Objective
To assess the relationship between vitamin D status and diabetic retinopathy
Methods
A clinic-based, cross-sectional study was conducted at Emory University. A total of 221 subjects were classified into five groups based on diabetes status and retinopathy findings: no diabetes or ocular disease (n = 47), no diabetes with ocular disease (n = 51), diabetes with no background diabetic retinopathy (No BDR; n = 41), nonproliferative diabetic retinopathy (NPDR; n = 40), and proliferative diabetic retinopathy (PDR; n = 42). Key exclusion criteria included type 1 diabetes and those taking > 1000 IU vitamin D daily. Subjects underwent dilated fundoscopic examination and were tested for hemoglobin A1c, serum creatinine, and 25-hydroxy-vitamin D (25(OH)D) between December 2009 and March 2010.
Results
Between the groups, there was no statistical difference in age, race, sex, or multivitamin use.
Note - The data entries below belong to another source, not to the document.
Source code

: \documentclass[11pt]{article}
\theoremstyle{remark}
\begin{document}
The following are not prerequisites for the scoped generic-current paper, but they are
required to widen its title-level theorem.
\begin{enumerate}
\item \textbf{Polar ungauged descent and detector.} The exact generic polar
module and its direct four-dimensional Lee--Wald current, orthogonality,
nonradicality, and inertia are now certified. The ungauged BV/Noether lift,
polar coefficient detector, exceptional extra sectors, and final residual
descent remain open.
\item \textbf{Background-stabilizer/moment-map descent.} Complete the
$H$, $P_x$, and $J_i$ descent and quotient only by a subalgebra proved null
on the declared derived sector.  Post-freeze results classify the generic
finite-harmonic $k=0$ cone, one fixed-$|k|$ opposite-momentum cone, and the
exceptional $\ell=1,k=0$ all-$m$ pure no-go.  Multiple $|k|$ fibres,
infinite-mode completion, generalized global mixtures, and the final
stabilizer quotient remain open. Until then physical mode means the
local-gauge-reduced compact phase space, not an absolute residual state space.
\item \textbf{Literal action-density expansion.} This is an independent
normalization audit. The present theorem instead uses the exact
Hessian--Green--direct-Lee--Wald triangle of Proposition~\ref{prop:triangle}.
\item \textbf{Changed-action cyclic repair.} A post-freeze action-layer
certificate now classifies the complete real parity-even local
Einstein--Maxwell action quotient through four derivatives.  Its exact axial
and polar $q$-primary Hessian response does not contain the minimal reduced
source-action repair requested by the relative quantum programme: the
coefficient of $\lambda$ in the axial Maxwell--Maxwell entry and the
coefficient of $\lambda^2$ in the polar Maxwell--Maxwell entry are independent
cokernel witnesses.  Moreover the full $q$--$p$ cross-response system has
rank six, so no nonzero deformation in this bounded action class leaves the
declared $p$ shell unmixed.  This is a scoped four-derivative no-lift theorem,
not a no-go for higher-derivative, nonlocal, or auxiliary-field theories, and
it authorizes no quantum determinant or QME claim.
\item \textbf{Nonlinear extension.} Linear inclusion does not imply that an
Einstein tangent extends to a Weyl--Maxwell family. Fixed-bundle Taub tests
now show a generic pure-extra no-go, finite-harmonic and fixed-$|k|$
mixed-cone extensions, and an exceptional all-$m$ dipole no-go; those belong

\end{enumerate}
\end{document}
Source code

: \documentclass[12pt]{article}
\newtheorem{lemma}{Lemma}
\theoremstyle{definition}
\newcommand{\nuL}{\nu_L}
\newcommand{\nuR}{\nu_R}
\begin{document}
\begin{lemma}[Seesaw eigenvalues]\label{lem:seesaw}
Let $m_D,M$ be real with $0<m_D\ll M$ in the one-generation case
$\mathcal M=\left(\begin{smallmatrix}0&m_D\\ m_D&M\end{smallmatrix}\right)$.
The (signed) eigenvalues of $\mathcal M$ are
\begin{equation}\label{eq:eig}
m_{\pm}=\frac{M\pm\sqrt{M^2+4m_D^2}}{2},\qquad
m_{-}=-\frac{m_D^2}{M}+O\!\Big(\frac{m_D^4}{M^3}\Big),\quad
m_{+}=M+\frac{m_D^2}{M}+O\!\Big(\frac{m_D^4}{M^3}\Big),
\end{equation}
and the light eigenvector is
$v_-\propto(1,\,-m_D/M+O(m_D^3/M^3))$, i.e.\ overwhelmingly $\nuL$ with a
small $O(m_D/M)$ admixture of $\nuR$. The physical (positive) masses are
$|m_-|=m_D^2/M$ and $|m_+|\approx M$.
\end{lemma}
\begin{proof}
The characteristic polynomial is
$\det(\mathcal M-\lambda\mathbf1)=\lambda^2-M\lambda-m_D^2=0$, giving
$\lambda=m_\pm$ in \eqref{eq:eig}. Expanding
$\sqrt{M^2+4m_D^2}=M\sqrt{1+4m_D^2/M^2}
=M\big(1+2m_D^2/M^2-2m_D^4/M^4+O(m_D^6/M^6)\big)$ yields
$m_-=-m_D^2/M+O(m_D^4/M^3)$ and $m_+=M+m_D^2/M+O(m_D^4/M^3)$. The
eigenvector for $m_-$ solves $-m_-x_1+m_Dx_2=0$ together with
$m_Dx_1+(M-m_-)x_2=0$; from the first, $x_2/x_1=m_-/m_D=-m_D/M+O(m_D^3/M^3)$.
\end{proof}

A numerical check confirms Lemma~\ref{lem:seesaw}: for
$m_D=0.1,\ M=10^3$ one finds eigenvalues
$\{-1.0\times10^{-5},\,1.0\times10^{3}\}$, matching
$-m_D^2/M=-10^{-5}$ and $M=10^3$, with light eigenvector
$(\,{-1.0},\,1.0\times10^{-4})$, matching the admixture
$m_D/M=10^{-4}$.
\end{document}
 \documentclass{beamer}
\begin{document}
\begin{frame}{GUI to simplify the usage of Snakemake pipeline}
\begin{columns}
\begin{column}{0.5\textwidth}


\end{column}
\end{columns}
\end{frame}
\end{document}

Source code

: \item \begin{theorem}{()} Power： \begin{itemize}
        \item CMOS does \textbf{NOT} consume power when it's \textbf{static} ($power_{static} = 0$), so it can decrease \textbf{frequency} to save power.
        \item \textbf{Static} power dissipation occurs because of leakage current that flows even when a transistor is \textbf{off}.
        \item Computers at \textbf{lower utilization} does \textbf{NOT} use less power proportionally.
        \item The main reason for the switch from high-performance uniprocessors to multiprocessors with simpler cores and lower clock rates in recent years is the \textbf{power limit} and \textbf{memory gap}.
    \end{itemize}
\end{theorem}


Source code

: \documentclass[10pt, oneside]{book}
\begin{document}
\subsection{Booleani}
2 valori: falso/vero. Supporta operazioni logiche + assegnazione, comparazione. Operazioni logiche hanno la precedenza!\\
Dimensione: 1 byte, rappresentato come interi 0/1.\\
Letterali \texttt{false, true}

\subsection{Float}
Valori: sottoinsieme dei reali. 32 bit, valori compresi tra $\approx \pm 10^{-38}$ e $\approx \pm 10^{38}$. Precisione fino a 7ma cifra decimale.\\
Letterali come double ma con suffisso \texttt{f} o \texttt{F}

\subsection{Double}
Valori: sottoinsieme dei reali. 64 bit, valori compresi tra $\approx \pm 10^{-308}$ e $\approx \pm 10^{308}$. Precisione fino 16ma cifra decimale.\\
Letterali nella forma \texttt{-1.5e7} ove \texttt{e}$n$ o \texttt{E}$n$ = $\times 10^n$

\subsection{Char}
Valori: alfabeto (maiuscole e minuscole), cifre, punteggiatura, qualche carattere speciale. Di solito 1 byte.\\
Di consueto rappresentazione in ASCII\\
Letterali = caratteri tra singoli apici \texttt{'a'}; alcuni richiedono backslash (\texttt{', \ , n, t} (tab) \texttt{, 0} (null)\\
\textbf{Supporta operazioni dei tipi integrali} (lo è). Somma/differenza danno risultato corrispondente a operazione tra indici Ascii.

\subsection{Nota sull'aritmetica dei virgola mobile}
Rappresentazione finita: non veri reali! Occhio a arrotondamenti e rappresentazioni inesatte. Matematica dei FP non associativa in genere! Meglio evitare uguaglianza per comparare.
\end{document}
Diabetic subjects had lower 25(OH)D levels than non-diabetic subjects (22.9 ng/ml versus 30.3 ng/ml, p<0.001). The mean 25(OH)D levels were as follows: No diabetes or ocular disease = 31.9 ng/ml, No diabetes with ocular disease = 28.8 ng/ml, No BDR = 24.3 ng/ml, NPDR = 23.6 ng/ml, PDR = 21.1 ng/ml. Univariate analysis of the 25(OH)D levels demonstrated statistical significance between the study groups, race, body mass index, multivitamin use, hemoglobin A1c, serum creatinine, and estimated glomerular filtration rate. In a multivariate linear model with all potential confounders, only multivitamin use remained significant (p<0.001).
Conclusions
This study suggests that diabetic subjects, especially those with PDR, have lower 25(OH)D levels than those without diabetes.